▶ INFORMATION SUPPLIED

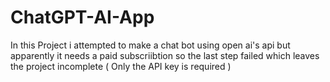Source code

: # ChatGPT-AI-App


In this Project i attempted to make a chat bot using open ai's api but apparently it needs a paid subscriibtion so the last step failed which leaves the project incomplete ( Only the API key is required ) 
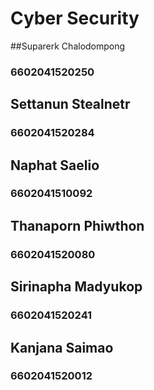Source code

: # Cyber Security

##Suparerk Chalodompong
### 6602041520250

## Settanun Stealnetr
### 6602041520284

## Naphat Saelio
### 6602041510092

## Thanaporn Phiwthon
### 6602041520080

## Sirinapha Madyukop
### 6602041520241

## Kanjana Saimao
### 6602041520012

--

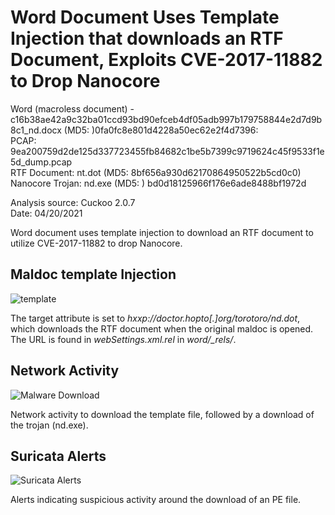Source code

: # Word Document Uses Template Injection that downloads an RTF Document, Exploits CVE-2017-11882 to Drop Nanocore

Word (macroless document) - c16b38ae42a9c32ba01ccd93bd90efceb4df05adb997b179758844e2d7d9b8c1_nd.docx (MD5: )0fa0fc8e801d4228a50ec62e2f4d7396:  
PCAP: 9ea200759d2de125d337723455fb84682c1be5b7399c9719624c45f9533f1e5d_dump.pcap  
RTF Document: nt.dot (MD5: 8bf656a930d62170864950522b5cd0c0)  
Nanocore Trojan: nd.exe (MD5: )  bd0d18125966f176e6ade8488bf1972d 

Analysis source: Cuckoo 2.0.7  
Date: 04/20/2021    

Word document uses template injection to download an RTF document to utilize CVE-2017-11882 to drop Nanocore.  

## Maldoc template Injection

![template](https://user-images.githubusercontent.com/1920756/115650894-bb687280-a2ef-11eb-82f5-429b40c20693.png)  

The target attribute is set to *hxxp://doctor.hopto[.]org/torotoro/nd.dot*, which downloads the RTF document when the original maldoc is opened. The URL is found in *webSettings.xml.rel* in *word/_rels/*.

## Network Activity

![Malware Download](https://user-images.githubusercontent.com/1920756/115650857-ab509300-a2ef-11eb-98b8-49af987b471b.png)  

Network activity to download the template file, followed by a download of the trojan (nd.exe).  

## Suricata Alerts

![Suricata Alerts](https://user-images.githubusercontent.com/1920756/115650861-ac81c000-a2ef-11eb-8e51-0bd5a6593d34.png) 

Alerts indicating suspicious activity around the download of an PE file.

* * *

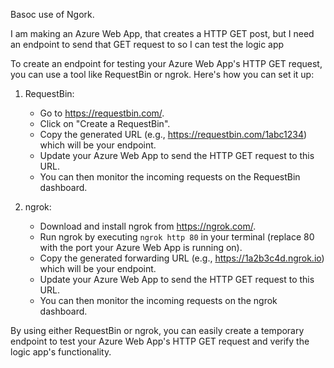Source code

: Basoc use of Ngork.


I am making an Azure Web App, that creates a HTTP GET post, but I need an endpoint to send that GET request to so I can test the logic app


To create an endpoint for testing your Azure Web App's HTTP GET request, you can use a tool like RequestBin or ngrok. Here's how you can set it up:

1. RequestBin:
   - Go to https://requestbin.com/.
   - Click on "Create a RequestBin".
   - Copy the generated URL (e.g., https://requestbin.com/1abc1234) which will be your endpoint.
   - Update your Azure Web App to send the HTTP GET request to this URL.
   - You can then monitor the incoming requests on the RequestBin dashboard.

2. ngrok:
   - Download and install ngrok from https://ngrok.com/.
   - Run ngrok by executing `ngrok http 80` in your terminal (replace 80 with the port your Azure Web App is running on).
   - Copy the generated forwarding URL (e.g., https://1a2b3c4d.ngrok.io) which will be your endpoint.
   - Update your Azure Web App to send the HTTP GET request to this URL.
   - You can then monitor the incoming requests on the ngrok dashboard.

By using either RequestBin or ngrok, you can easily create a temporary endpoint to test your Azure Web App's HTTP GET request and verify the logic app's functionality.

▶ WHAT IS NEEDED
Where the data above reaches the line holding "Network activity to", begin printing, and stop after the line holding "Alerts indicating suspicious". Each line must be reproduced exactly, with nothing else added.

▶ WRITTEN SOLUTION
Network activity to download the template file, followed by a download of the trojan (nd.exe).  

## Suricata Alerts

![Suricata Alerts](https://user-images.githubusercontent.com/1920756/115650861-ac81c000-a2ef-11eb-8e51-0bd5a6593d34.png) 

Alerts indicating suspicious activity around the download of an PE file.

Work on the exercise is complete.